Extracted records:

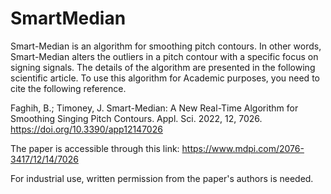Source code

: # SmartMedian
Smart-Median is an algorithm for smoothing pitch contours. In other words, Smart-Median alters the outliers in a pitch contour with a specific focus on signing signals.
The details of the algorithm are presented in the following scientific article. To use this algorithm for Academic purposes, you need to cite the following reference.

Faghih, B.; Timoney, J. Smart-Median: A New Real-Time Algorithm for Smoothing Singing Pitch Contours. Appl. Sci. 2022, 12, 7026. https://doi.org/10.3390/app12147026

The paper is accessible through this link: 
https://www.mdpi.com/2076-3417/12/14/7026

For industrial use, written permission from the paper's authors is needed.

==

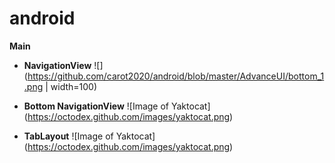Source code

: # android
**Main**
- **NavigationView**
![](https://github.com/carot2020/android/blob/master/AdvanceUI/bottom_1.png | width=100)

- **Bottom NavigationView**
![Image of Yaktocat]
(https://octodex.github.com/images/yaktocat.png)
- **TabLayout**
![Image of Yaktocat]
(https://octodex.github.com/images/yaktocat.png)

Your assignment.
Ascertain the number of lines in the entries that include the word "https", and report only that number.

Solution for this problem.
5